• LISTED ENTRIES:
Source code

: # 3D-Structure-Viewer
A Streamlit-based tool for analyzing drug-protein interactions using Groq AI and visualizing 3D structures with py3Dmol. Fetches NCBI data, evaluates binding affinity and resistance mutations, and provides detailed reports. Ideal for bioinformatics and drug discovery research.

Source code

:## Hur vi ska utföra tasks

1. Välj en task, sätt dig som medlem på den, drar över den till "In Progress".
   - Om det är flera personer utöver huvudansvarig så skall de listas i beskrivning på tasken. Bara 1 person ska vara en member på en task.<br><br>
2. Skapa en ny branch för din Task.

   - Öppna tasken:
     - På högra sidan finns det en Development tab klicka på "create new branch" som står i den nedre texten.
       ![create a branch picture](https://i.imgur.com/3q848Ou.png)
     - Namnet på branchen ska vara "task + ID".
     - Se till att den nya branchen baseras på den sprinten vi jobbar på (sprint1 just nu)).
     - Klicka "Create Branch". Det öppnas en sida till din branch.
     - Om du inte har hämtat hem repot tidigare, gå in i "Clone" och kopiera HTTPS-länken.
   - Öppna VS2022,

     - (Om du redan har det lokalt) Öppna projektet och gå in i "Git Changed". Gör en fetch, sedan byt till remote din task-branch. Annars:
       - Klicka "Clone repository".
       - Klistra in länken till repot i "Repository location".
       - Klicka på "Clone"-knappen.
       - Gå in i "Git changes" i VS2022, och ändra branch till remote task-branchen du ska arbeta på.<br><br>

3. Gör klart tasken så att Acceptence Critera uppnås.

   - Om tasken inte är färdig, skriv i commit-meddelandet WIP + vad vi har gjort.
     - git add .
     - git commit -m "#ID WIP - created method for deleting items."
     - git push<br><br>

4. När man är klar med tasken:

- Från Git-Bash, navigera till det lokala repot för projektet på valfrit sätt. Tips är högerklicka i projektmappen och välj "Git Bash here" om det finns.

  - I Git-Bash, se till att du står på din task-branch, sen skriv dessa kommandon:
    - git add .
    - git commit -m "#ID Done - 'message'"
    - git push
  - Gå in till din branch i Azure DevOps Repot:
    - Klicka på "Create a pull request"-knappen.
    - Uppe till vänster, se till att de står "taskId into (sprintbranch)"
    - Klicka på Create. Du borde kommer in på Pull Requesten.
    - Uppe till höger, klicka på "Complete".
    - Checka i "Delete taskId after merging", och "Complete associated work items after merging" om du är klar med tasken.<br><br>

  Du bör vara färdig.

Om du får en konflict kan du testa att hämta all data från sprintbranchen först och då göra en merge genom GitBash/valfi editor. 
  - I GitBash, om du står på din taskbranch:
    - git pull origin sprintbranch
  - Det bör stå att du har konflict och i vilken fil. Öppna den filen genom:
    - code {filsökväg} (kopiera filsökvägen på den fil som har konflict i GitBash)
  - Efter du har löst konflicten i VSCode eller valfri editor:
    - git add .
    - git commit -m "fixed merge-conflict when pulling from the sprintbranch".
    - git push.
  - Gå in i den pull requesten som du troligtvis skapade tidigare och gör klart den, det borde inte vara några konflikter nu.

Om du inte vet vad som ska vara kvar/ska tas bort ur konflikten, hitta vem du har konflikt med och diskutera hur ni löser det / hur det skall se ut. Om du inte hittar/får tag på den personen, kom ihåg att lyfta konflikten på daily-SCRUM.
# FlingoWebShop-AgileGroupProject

• TASK DETAILS:
Reproduce the listing above line for line, exactly.

• RESPONSE AREA:
Source code

: # 3D-Structure-Viewer
A Streamlit-based tool for analyzing drug-protein interactions using Groq AI and visualizing 3D structures with py3Dmol. Fetches NCBI data, evaluates binding affinity and resistance mutations, and provides detailed reports. Ideal for bioinformatics and drug discovery research.

Source code

:## Hur vi ska utföra tasks

1. Välj en task, sätt dig som medlem på den, drar över den till "In Progress".
   - Om det är flera personer utöver huvudansvarig så skall de listas i beskrivning på tasken. Bara 1 person ska vara en member på en task.<br><br>
2. Skapa en ny branch för din Task.

   - Öppna tasken:
     - På högra sidan finns det en Development tab klicka på "create new branch" som står i den nedre texten.
       ![create a branch picture](https://i.imgur.com/3q848Ou.png)
     - Namnet på branchen ska vara "task + ID".
     - Se till att den nya branchen baseras på den sprinten vi jobbar på (sprint1 just nu)).
     - Klicka "Create Branch". Det öppnas en sida till din branch.
     - Om du inte har hämtat hem repot tidigare, gå in i "Clone" och kopiera HTTPS-länken.
   - Öppna VS2022,

     - (Om du redan har det lokalt) Öppna projektet och gå in i "Git Changed". Gör en fetch, sedan byt till remote din task-branch. Annars:
       - Klicka "Clone repository".
       - Klistra in länken till repot i "Repository location".
       - Klicka på "Clone"-knappen.
       - Gå in i "Git changes" i VS2022, och ändra branch till remote task-branchen du ska arbeta på.<br><br>

3. Gör klart tasken så att Acceptence Critera uppnås.

   - Om tasken inte är färdig, skriv i commit-meddelandet WIP + vad vi har gjort.
     - git add .
     - git commit -m "#ID WIP - created method for deleting items."
     - git push<br><br>

4. När man är klar med tasken:

- Från Git-Bash, navigera till det lokala repot för projektet på valfrit sätt. Tips är högerklicka i projektmappen och välj "Git Bash here" om det finns.

  - I Git-Bash, se till att du står på din task-branch, sen skriv dessa kommandon:
    - git add .
    - git commit -m "#ID Done - 'message'"
    - git push
  - Gå in till din branch i Azure DevOps Repot:
    - Klicka på "Create a pull request"-knappen.
    - Uppe till vänster, se till att de står "taskId into (sprintbranch)"
    - Klicka på Create. Du borde kommer in på Pull Requesten.
    - Uppe till höger, klicka på "Complete".
    - Checka i "Delete taskId after merging", och "Complete associated work items after merging" om du är klar med tasken.<br><br>

  Du bör vara färdig.

Om du får en konflict kan du testa att hämta all data från sprintbranchen först och då göra en merge genom GitBash/valfi editor. 
  - I GitBash, om du står på din taskbranch:
    - git pull origin sprintbranch
  - Det bör stå att du har konflict och i vilken fil. Öppna den filen genom:
    - code {filsökväg} (kopiera filsökvägen på den fil som har konflict i GitBash)
  - Efter du har löst konflicten i VSCode eller valfri editor:
    - git add .
    - git commit -m "fixed merge-conflict when pulling from the sprintbranch".
    - git push.
  - Gå in i den pull requesten som du troligtvis skapade tidigare och gör klart den, det borde inte vara några konflikter nu.

Om du inte vet vad som ska vara kvar/ska tas bort ur konflikten, hitta vem du har konflikt med och diskutera hur ni löser det / hur det skall se ut. Om du inte hittar/får tag på den personen, kom ihåg att lyfta konflikten på daily-SCRUM.
# FlingoWebShop-AgileGroupProject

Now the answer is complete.